If it's suddenly dropped from 70 billion to 10 billion, that is the trade in bank IOUs has contracted by 7, then I'm guessing that the very demand for bank credit (or willingness to supply) has just declined 7 times, or something proportional to that decline. At any rate, the above charts I quoted confirm that we are in a place where the rate of credit creation has fallen behind the rate of credit destruction, hence the January dip in the M2 supply.

Looking at rising LIBOR rates its costing banks more to lend to each other. I hadn't realised M2 supply had dipped. Could be fun with rising interest rates and the FED tapering.

The Fed is paying for the higher rates on those interbank loans. RRPO. I don't know what the excuse for LIBOR is, but keep capital from flowing into US markets to capture yield? With the dropping dollar its a doomed gambit. If M2 has dipped its because the players have left the slot machines and moved to the gaming tables.
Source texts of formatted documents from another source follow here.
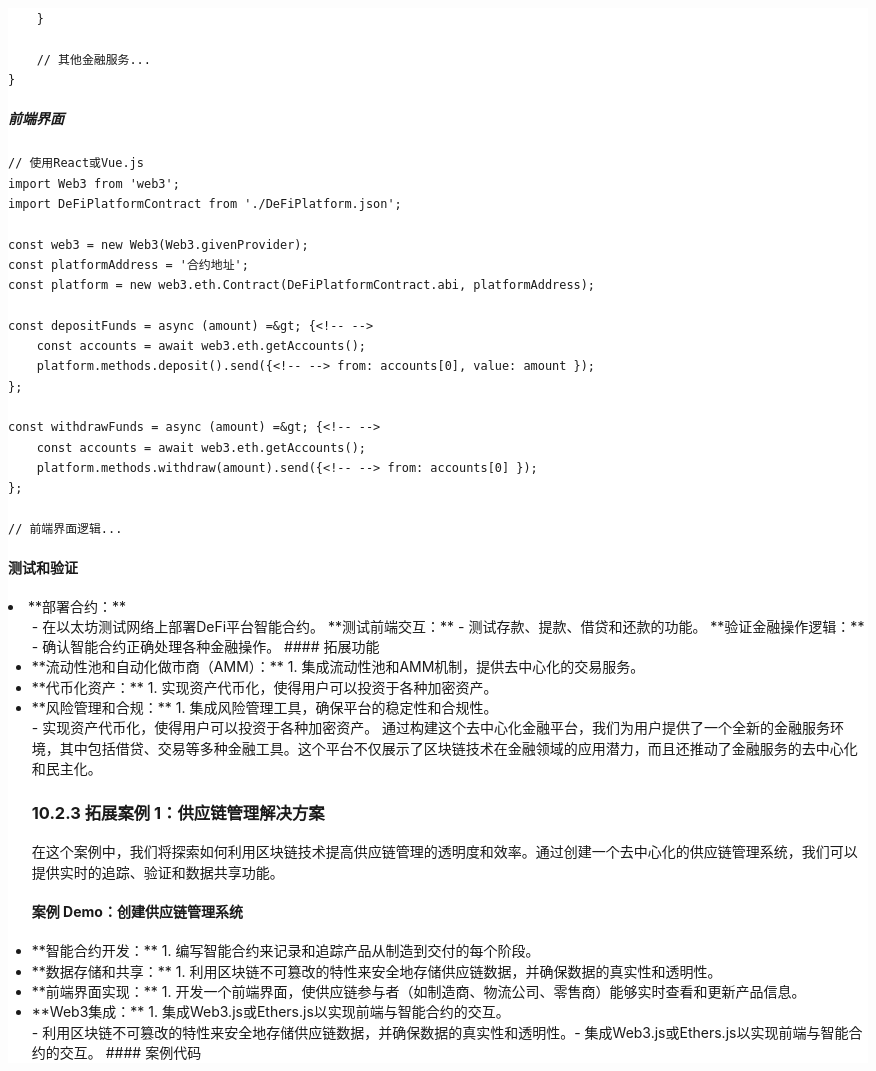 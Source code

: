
 ```
    }

    // 其他金融服务...
}

```

##### 前端界面

```
// 使用React或Vue.js
import Web3 from 'web3';
import DeFiPlatformContract from './DeFiPlatform.json';

const web3 = new Web3(Web3.givenProvider);
const platformAddress = '合约地址';
const platform = new web3.eth.Contract(DeFiPlatformContract.abi, platformAddress);

const depositFunds = async (amount) =&gt; {<!-- -->
    const accounts = await web3.eth.getAccounts();
    platform.methods.deposit().send({<!-- --> from: accounts[0], value: amount });
};

const withdrawFunds = async (amount) =&gt; {<!-- -->
    const accounts = await web3.eth.getAccounts();
    platform.methods.withdraw(amount).send({<!-- --> from: accounts[0] });
};

// 前端界面逻辑...

```

#### 测试和验证
<li> **部署合约：** 
  <ul>- 在以太坊测试网络上部署DeFi平台智能合约。
**测试前端交互：**
- 测试存款、提款、借贷和还款的功能。
**验证金融操作逻辑：**
- 确认智能合约正确处理各种金融操作。
#### 拓展功能
<li> **流动性池和自动化做市商（AMM）：** 
  1. 集成流动性池和AMM机制，提供去中心化的交易服务。 </li><li> **代币化资产：** 
  1. 实现资产代币化，使得用户可以投资于各种加密资产。 </li><li> **风险管理和合规：** 
  1. 集成风险管理工具，确保平台的稳定性和合规性。 </li>- 实现资产代币化，使得用户可以投资于各种加密资产。
通过构建这个去中心化金融平台，我们为用户提供了一个全新的金融服务环境，其中包括借贷、交易等多种金融工具。这个平台不仅展示了区块链技术在金融领域的应用潜力，而且还推动了金融服务的去中心化和民主化。

### 10.2.3 拓展案例 1：供应链管理解决方案

在这个案例中，我们将探索如何利用区块链技术提高供应链管理的透明度和效率。通过创建一个去中心化的供应链管理系统，我们可以提供实时的追踪、验证和数据共享功能。

#### 案例 Demo：创建供应链管理系统
<li> **智能合约开发：** 
  1. 编写智能合约来记录和追踪产品从制造到交付的每个阶段。 </li><li> **数据存储和共享：** 
  1. 利用区块链不可篡改的特性来安全地存储供应链数据，并确保数据的真实性和透明性。 </li><li> **前端界面实现：** 
  1. 开发一个前端界面，使供应链参与者（如制造商、物流公司、零售商）能够实时查看和更新产品信息。 </li><li> **Web3集成：** 
  1. 集成Web3.js或Ethers.js以实现前端与智能合约的交互。 </li>- 利用区块链不可篡改的特性来安全地存储供应链数据，并确保数据的真实性和透明性。- 集成Web3.js或Ethers.js以实现前端与智能合约的交互。
#### 案例代码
The Fed also RRPOs money markets to protect the NAV of people holding that bag. The Fed has been backstopping investors (Banks, MM accounts, FDIC for Goldman) who no longer really seem to need it. Everyone is all in.

The last time interbank lending was at the lows in 2016 was 1979! 29 years of trust among banks has been erased within 8 years. The only entity large enough to absorb that kind of financial stress without collapsing the economy is a group of central banks.